* [ASSIGNMENT]: Please reproduce the entries below exactly, starting at the first line and ending with the line that holds "##### İşçi Parametreleri".

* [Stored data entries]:

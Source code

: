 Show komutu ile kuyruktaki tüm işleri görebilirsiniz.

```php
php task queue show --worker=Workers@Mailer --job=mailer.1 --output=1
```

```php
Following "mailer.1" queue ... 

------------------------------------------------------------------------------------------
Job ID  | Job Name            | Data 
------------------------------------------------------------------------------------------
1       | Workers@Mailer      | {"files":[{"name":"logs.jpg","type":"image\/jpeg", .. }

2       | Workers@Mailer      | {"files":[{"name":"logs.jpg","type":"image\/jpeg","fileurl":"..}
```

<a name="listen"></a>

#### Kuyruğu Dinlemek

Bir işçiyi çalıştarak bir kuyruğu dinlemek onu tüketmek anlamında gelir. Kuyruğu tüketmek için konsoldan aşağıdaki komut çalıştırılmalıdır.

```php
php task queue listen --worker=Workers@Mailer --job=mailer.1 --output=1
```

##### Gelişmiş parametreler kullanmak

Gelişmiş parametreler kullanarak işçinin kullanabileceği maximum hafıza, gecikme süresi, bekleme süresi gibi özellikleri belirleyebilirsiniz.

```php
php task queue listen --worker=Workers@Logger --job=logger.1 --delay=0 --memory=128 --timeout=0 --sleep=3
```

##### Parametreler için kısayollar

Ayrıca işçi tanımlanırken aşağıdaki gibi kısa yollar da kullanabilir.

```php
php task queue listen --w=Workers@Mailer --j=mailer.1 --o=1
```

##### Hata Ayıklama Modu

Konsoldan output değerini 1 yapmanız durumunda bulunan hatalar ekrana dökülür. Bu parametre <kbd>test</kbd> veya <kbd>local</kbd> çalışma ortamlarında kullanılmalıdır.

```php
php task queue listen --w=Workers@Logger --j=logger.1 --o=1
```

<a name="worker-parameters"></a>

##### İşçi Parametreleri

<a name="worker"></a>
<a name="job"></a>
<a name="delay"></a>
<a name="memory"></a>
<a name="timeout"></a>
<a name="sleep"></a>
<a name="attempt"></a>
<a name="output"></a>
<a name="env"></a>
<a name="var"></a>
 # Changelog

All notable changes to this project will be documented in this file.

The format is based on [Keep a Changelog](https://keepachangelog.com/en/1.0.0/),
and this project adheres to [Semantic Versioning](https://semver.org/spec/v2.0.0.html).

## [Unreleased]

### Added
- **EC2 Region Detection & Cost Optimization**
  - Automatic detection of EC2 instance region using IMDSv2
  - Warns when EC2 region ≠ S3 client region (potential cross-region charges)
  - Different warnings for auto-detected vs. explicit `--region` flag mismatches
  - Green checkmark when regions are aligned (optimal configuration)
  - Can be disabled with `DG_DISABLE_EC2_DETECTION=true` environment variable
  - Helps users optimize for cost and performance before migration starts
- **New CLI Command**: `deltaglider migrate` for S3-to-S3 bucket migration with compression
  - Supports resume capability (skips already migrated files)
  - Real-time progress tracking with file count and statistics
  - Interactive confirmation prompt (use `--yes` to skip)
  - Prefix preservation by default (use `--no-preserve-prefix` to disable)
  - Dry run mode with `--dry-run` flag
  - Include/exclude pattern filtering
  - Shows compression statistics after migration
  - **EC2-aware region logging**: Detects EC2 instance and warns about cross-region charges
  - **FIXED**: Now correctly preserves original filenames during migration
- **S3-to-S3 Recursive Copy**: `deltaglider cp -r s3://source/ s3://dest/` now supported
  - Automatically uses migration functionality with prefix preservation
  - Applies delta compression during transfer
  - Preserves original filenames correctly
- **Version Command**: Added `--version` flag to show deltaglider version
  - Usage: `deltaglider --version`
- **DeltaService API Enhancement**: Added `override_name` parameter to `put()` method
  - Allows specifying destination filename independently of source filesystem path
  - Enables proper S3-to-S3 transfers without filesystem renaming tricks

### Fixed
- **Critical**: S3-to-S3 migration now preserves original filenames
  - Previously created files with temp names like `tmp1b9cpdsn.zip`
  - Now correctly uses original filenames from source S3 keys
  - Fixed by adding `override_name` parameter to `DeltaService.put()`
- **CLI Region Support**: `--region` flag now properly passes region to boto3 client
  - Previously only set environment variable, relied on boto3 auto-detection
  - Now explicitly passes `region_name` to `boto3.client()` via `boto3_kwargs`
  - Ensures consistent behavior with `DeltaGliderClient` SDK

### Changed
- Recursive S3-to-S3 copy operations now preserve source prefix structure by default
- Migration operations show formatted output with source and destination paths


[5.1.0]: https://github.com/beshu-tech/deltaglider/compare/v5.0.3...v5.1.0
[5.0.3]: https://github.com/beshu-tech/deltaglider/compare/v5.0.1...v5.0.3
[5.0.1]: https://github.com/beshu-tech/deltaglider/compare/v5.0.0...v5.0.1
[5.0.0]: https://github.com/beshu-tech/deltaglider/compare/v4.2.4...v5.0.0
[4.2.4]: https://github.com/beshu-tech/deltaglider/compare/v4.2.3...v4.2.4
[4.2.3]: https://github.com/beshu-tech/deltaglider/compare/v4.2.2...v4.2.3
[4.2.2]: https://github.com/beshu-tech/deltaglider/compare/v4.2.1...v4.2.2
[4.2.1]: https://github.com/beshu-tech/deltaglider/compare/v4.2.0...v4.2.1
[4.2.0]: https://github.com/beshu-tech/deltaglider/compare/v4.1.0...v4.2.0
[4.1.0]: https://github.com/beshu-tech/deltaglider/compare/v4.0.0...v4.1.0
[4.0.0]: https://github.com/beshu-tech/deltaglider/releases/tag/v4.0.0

* [OUTPUT OF THE EXERCISE]:
Source code

: Show komutu ile kuyruktaki tüm işleri görebilirsiniz.

```php
php task queue show --worker=Workers@Mailer --job=mailer.1 --output=1
```

```php
Following "mailer.1" queue ... 

------------------------------------------------------------------------------------------
Job ID  | Job Name            | Data 
------------------------------------------------------------------------------------------
1       | Workers@Mailer      | {"files":[{"name":"logs.jpg","type":"image\/jpeg", .. }

2       | Workers@Mailer      | {"files":[{"name":"logs.jpg","type":"image\/jpeg","fileurl":"..}
```

<a name="listen"></a>

#### Kuyruğu Dinlemek

Bir işçiyi çalıştarak bir kuyruğu dinlemek onu tüketmek anlamında gelir. Kuyruğu tüketmek için konsoldan aşağıdaki komut çalıştırılmalıdır.

```php
php task queue listen --worker=Workers@Mailer --job=mailer.1 --output=1
```

##### Gelişmiş parametreler kullanmak

Gelişmiş parametreler kullanarak işçinin kullanabileceği maximum hafıza, gecikme süresi, bekleme süresi gibi özellikleri belirleyebilirsiniz.

```php
php task queue listen --worker=Workers@Logger --job=logger.1 --delay=0 --memory=128 --timeout=0 --sleep=3
```

##### Parametreler için kısayollar

Ayrıca işçi tanımlanırken aşağıdaki gibi kısa yollar da kullanabilir.

```php
php task queue listen --w=Workers@Mailer --j=mailer.1 --o=1
```

##### Hata Ayıklama Modu

Konsoldan output değerini 1 yapmanız durumunda bulunan hatalar ekrana dökülür. Bu parametre <kbd>test</kbd> veya <kbd>local</kbd> çalışma ortamlarında kullanılmalıdır.

```php
php task queue listen --w=Workers@Logger --j=logger.1 --o=1
```

<a name="worker-parameters"></a>

##### İşçi Parametreleri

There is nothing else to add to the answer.